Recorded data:
· · ·

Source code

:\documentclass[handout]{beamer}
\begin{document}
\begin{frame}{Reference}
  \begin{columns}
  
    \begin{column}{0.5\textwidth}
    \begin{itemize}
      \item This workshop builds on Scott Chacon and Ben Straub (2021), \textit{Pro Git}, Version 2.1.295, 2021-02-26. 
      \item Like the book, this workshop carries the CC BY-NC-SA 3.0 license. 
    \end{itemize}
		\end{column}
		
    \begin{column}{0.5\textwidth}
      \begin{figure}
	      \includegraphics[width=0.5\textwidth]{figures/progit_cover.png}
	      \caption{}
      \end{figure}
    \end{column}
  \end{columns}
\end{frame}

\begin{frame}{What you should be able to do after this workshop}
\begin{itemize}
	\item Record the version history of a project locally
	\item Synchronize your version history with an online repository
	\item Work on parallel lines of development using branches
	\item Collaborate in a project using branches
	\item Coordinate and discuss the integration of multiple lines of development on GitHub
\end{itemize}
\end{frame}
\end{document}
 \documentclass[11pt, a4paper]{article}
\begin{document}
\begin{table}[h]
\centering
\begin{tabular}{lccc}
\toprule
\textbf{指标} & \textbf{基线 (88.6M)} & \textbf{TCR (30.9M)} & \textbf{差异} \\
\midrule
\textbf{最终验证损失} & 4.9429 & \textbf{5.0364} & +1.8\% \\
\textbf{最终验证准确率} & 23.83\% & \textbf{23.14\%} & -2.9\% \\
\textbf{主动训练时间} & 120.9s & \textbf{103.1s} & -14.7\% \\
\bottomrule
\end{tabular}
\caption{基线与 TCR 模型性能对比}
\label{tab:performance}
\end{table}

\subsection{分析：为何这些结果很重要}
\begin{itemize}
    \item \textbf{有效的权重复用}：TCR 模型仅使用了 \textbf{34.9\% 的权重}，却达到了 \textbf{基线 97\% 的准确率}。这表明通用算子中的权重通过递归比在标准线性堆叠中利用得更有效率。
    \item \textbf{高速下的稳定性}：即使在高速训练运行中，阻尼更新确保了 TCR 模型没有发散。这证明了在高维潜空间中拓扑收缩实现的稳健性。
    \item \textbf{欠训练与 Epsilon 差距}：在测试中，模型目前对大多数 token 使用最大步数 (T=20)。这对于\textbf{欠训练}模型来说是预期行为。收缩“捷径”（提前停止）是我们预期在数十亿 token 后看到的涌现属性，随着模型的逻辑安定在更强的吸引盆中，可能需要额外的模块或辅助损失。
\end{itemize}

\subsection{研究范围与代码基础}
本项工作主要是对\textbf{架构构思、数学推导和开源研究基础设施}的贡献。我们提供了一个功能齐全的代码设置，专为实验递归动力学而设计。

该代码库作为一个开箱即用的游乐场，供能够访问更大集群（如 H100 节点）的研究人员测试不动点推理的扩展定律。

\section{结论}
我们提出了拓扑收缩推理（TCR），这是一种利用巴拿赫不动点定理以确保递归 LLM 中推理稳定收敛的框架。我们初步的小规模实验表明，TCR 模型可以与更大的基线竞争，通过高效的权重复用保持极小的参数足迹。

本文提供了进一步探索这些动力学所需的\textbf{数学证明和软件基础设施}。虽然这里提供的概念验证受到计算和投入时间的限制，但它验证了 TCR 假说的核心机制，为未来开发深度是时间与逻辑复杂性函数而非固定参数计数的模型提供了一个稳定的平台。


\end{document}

· · ·

## EXERCISE INSTRUCTIONS
Repeat the data exactly as it was given above.

## ANSWER
Source code

:\documentclass[handout]{beamer}
\begin{document}
\begin{frame}{Reference}
  \begin{columns}
  
    \begin{column}{0.5\textwidth}
    \begin{itemize}
      \item This workshop builds on Scott Chacon and Ben Straub (2021), \textit{Pro Git}, Version 2.1.295, 2021-02-26. 
      \item Like the book, this workshop carries the CC BY-NC-SA 3.0 license. 
    \end{itemize}
		\end{column}
		
    \begin{column}{0.5\textwidth}
      \begin{figure}
	      \includegraphics[width=0.5\textwidth]{figures/progit_cover.png}
	      \caption{}
      \end{figure}
    \end{column}
  \end{columns}
\end{frame}

\begin{frame}{What you should be able to do after this workshop}
\begin{itemize}
	\item Record the version history of a project locally
	\item Synchronize your version history with an online repository
	\item Work on parallel lines of development using branches
	\item Collaborate in a project using branches
	\item Coordinate and discuss the integration of multiple lines of development on GitHub
\end{itemize}
\end{frame}
\end{document}
 \documentclass[11pt, a4paper]{article}
\begin{document}
\begin{table}[h]
\centering
\begin{tabular}{lccc}
\toprule
\textbf{指标} & \textbf{基线 (88.6M)} & \textbf{TCR (30.9M)} & \textbf{差异} \\
\midrule
\textbf{最终验证损失} & 4.9429 & \textbf{5.0364} & +1.8\% \\
\textbf{最终验证准确率} & 23.83\% & \textbf{23.14\%} & -2.9\% \\
\textbf{主动训练时间} & 120.9s & \textbf{103.1s} & -14.7\% \\
\bottomrule
\end{tabular}
\caption{基线与 TCR 模型性能对比}
\label{tab:performance}
\end{table}

\subsection{分析：为何这些结果很重要}
\begin{itemize}
    \item \textbf{有效的权重复用}：TCR 模型仅使用了 \textbf{34.9\% 的权重}，却达到了 \textbf{基线 97\% 的准确率}。这表明通用算子中的权重通过递归比在标准线性堆叠中利用得更有效率。
    \item \textbf{高速下的稳定性}：即使在高速训练运行中，阻尼更新确保了 TCR 模型没有发散。这证明了在高维潜空间中拓扑收缩实现的稳健性。
    \item \textbf{欠训练与 Epsilon 差距}：在测试中，模型目前对大多数 token 使用最大步数 (T=20)。这对于\textbf{欠训练}模型来说是预期行为。收缩“捷径”（提前停止）是我们预期在数十亿 token 后看到的涌现属性，随着模型的逻辑安定在更强的吸引盆中，可能需要额外的模块或辅助损失。
\end{itemize}

\subsection{研究范围与代码基础}
本项工作主要是对\textbf{架构构思、数学推导和开源研究基础设施}的贡献。我们提供了一个功能齐全的代码设置，专为实验递归动力学而设计。

该代码库作为一个开箱即用的游乐场，供能够访问更大集群（如 H100 节点）的研究人员测试不动点推理的扩展定律。

\section{结论}
我们提出了拓扑收缩推理（TCR），这是一种利用巴拿赫不动点定理以确保递归 LLM 中推理稳定收敛的框架。我们初步的小规模实验表明，TCR 模型可以与更大的基线竞争，通过高效的权重复用保持极小的参数足迹。

本文提供了进一步探索这些动力学所需的\textbf{数学证明和软件基础设施}。虽然这里提供的概念验证受到计算和投入时间的限制，但它验证了 TCR 假说的核心机制，为未来开发深度是时间与逻辑复杂性函数而非固定参数计数的模型提供了一个稳定的平台。


\end{document}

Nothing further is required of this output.